Clean Your Bird Feeders

House finches in Phoenix, Arizona (photo by Kevin McGraw, Arizona State University)

In the depths of a bitter winter it’s a challenge to wade through ice and snow to refill the feeders and even more challenging to pull in those feeders and clean them.  Every day I put it off.  This message is for all of us who’ve been procrastinating.

A new study published this week in PLOS One has found a direct link between urbanization and avian infections.  The denser the human population, the sicker the birds.
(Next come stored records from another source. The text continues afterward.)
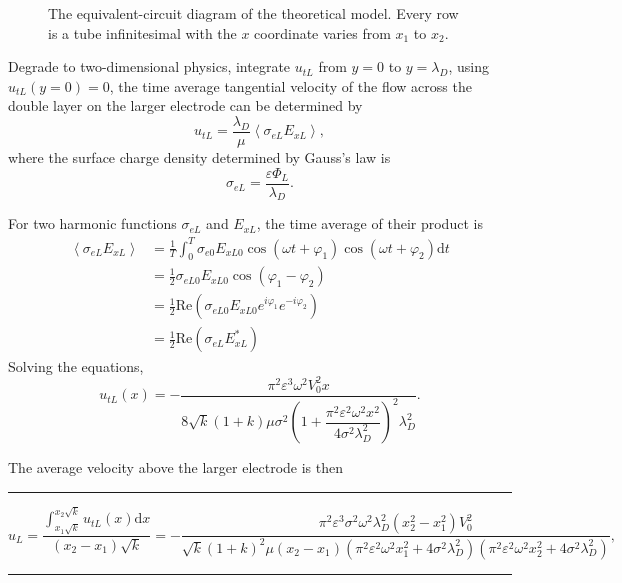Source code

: \documentclass[journal,svgnames,twocolumn,x11names]{IEEEtran}
\begin{document}
\begin{figure}[htp]
    \centering
    
    \caption{The equivalent-circuit diagram of the theoretical model. Every row is a tube infinitesimal with the $x$ coordinate varies from $x_1$ to $x_2$.}
    \label{fig:2}
    \vspace{-0.63cm}
\end{figure}
Degrade to two-dimensional physics, integrate $u_{tL}$ from $y=0$ to $y=\lambda_D$, using $u_{tL}(y=0)=0$, the time average tangential velocity of the flow across the double layer on the larger electrode can be determined by
\begin{equation}
    u_{tL}=\frac{\lambda_D}{\mu}\left<\sigma_{eL}E_{xL}\right>,
\end{equation}
where the surface charge density determined by Gauss's law is
\begin{equation}
    \sigma_{eL}=\frac{\varepsilon\Phi_L}{\lambda_D}.
\end{equation}

For two harmonic functions $\sigma_{eL}$ and $E_{xL}$, the time average of their product is
\begin{equation}
    \begin{aligned}
        \left<\sigma_{eL}E_{xL}\right>&=\frac{1}{T}\int_0^T{\sigma_{e0}E_{xL0}\cos{(\omega t+\varphi_1)}\cos{(\omega t+\varphi_2)}\mathrm{d}t}\\
        &=\frac{1}{2}\sigma_{eL0}E_{xL0}\cos{(\varphi_1-\varphi_2)}\\
        &=\frac{1}{2}\mathrm{Re}\left(\sigma_{eL0}E_{xL0}e^{i\varphi_1}e^{-i\varphi_2}\right)\\
        &=\frac{1}{2}\mathrm{Re}\left(\sigma_{eL}E_{xL}^*\right)
    \end{aligned}
\end{equation}
Solving the equations,
\begin{equation}
    u_{tL}(x)=-\frac{\pi^2\varepsilon^3\omega^2V_0^2x}{8\sqrt{k}(1+k)\mu\sigma^2\left(1+\dfrac{\pi^2\varepsilon^2\omega^2x^2}{4\sigma^2\lambda_D^2}\right)^2\lambda_D^2}.
\end{equation}

The average velocity above the larger electrode is then
\newpage

\begin{strip}
    \rule{0.5\textwidth}{.4pt}
    \begin{equation}
        u_L=\frac{\int_{x_1\sqrt{k}}^{x_2\sqrt{k}}{u_{tL}(x)\mathrm{d}x}}{(x_2-x_1)\sqrt{k}}=-\frac{\pi^2\varepsilon^3\sigma^2\omega^2\lambda_D^2\left(x_2^2-x_1^2\right)V_0^2}{\sqrt{k}(1+k)^2\mu(x_2-x_1)\left(\pi^2\varepsilon^2\omega^2x_1^2+4\sigma^2\lambda_D^2\right)\left(\pi^2\varepsilon^2\omega^2x_2^2+4\sigma^2\lambda_D^2\right)},
    \end{equation}
    \hspace{0.5\textwidth}\rule{0.5\textwidth}{.4pt}
\end{strip}
\end{document}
Mathieu Giraudeau, Melanie Mousel, Stevan Earl, and Kevin McGraw studied canarypox and Coccidian infections in male house finches (Haemorhous mexicanus) in the Phoenix, Arizona metro area.  Like chicken pox, canarypox forms blisters on the skin.  Coccidiosis is caused by parasites in the intestinal tract, spread by infected feces or ingestion of infected tissue.  During the study, house finches with coccidiosis were found to be fatter but unable to absorb the nutrients they ate.

At each site where they trapped and diagnosed house finches, the researchers also noted the land use patterns and habitat.  Then they looked for correlations and found:  The denser the human population and the less natural the habitat, the higher the number and intensity of infections in the birds.

Why?

According to Science Daily: “Much like the spread of human disease in populated areas, urban centers can foster increases in multiple disease types in wild animals,” said Kevin McGraw, senior author of the study. “We are now investigating the mechanism underlying this observation.”

And from the PLOS One article: “Humans may facilitate infections in these birds via bird feeders (i.e. horizontal disease transmission due to unsanitary surfaces and/or elevations in host population densities) and/or via elevations in other forms of physiological stress (e.g. corticosterone, nutritional).”

Interestingly this photo from the study may hold a visual clue to the health of these two birds.  Male house finches should have red faces like the bird on the left.  Those with yellow have not absorbed enough carotene to produce red feathers.  Perhaps the yellow-faced bird has coccidiosis.

Bottom line:  Clean your bird feeders.